Some books keep you at arms’ length from their characters misery. Ann Sterzinger shoves your nose in it, like you’re a misbehaving dog and the book is your mistake. In one sense, it’s very funny. In another sense, it’s not funny at all. It doesn’t matter who you are. If you’re made of carbon, SOMETHING in this book will hit too close to home.
Lester Reichertsen was a punk rock musician until his band kicked him out, seemingly on the verge of their big break. Now he’s living a fairly typical death in the world of academia. His dissertation is proving as painful as root canal surgery. He works as a put upon TA at the local college. He almost hates his son. He’s not drifting away from his wife, but only because they were probably never close to begin with. He is alienated from everyone, including himself. In short, he is a human anchor, plumbing the depths of the middle class by colliding with the bottom head-first. He’s a Holden Caulfield grown old enough to see himself become one of the phoneys.

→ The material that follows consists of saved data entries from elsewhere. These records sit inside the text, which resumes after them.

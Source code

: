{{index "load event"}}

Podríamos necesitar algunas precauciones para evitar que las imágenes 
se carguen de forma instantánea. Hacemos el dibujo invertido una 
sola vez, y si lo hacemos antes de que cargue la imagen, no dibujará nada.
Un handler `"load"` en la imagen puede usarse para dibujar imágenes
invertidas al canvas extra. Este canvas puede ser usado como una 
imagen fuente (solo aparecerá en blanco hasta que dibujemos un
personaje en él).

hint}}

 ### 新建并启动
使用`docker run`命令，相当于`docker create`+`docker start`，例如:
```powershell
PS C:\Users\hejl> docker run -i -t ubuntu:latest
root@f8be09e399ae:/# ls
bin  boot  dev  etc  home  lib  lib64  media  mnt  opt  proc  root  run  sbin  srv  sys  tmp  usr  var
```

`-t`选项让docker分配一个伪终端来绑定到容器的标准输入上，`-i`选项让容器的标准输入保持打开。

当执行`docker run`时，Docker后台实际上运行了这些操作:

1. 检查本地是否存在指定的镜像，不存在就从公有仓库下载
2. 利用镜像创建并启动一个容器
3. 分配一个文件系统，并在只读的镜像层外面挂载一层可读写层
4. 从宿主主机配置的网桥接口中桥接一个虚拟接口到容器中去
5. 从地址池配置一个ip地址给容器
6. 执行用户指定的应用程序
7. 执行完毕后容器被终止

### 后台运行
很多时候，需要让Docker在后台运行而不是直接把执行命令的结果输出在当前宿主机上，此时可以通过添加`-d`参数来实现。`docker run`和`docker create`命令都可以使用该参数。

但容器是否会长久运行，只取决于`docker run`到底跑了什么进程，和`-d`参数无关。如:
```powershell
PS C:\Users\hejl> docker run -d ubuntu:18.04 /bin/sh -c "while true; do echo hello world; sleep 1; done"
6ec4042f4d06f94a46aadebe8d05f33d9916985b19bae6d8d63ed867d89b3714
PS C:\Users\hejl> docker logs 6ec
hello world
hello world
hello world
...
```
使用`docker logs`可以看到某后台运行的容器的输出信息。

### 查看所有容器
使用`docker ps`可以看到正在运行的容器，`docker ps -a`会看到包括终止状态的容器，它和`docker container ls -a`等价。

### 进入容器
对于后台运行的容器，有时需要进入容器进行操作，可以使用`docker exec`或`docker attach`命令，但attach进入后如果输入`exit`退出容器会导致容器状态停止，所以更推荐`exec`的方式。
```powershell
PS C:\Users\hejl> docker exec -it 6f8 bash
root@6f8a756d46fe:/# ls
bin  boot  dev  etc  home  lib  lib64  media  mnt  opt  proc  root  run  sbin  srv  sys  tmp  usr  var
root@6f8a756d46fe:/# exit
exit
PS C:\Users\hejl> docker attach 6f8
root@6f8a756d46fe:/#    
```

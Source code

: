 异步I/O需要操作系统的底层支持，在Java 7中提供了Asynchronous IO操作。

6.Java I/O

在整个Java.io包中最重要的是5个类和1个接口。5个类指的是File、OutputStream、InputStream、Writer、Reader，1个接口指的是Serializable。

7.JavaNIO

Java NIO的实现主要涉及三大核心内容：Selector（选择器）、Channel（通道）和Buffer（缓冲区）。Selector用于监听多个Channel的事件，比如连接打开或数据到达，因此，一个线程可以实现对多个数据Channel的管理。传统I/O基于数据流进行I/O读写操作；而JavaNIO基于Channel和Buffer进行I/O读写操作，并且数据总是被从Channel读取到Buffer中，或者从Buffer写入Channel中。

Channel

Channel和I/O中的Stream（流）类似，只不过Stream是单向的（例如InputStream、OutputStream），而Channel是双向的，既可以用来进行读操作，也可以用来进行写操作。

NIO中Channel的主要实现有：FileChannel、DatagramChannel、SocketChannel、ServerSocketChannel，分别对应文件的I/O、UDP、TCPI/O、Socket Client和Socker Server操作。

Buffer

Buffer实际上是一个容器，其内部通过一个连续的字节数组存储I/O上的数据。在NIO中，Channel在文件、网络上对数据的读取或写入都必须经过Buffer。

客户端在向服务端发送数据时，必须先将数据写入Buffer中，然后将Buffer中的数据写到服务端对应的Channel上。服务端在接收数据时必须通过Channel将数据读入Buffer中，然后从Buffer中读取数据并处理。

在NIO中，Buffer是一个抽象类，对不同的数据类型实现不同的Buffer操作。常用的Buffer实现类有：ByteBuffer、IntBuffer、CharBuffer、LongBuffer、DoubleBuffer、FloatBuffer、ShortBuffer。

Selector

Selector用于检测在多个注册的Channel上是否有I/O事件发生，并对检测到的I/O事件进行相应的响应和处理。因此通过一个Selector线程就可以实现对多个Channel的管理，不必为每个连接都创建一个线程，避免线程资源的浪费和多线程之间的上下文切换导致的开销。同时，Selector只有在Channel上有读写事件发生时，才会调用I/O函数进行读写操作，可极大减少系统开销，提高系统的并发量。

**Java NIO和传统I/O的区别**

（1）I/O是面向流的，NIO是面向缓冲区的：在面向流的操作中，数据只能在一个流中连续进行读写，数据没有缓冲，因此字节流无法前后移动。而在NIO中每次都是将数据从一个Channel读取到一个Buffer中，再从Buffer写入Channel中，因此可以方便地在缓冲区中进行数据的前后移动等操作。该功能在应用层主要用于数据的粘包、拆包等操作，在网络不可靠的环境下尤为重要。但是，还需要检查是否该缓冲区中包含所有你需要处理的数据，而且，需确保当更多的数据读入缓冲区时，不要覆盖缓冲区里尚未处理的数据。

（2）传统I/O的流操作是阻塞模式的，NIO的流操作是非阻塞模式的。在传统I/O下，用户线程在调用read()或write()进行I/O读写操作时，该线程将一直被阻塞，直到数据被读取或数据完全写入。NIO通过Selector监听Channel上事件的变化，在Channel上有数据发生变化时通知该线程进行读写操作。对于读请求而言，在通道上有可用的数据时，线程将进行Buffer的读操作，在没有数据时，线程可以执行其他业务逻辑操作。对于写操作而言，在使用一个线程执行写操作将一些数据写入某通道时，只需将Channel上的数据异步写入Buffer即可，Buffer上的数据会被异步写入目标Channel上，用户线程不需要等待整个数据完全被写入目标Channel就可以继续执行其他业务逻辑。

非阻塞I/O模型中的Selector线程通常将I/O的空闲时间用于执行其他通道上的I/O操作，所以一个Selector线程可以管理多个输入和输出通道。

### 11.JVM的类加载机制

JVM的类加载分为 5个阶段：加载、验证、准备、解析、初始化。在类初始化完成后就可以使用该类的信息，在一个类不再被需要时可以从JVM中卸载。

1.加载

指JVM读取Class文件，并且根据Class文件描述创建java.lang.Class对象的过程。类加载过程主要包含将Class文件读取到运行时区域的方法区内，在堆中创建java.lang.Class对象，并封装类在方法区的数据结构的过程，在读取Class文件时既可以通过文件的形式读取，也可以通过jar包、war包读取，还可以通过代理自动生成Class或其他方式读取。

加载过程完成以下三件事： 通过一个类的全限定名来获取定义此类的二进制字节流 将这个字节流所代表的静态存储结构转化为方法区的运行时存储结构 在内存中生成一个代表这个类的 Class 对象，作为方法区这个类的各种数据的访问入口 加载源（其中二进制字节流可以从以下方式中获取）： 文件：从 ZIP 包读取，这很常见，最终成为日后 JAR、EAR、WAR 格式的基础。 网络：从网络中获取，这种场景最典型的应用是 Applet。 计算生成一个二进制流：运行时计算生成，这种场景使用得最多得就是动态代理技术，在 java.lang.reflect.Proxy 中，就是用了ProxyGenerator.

The book is a succession of partly comic, partly ghastly events that illustrate the emptiness of his life. Encounters with his father and his father-in-law, unreconstructed narcissists both. A run-in with his old band. A young woman who might be the Lolita to his Humbert Humbert. All of it serves to reaffirm that he’s not insane, he’s just stuck in an insane world. How does he function? Is there ANY way to function? As you approach the end of Nvsqvam, it’s with a growing sense of apprehension, as though the thinning sheaf of pages is a ticking bomb. There can’t possibly be an escape for Lester.
The book is intense and grim, but it’s funny, too. Sterzinger induces cringe-laughter so frequently that I think my neural pathways have been trained to never again do one without the other. Like A Confederacy of Dunces (a book this sometimes reminds me of) Nvsqvam‘s characters seem stylised and exaggerated without seeming fake. This is another one of those books where you’ll meet every jerk you’ve ever known in its pages, if you’re not careful.
It also has an interesting metafictional angle, similar to Will Self’s The Book of Dave (although Sterzinger doesn’t go as far with the concept). It’s written in a way that invokes an classical document, filled with footnotes to help explain 21st century culture to some far-future student. At first, these footnotes seemed distracting. But they’re hilarious, and soon one looks forward to them – it’s like the book just proffered you a hors d’ourve. And I liked the way the events of Lester’s life become intertwined with the classical text he’s writing his dissertation on.
As the book progresses, the early gathering of stormclouds builds to a cat-5 gale. Nvsqvam is an exhausting book, and reading in small passages is recommended and perhaps necessary.
But it’s honest, and that makes it all the more painful. The publisher printed the title of the book at the top of every page – in an eerie way, this almost seems to become part of the text. Occasionally, Lester has small reversals of fortune. Sometimes, there’s a ray of hope. But your false hope is crushed anew every time you turn the page by a reminder that no matter what’s happening, you’re still Nowhere.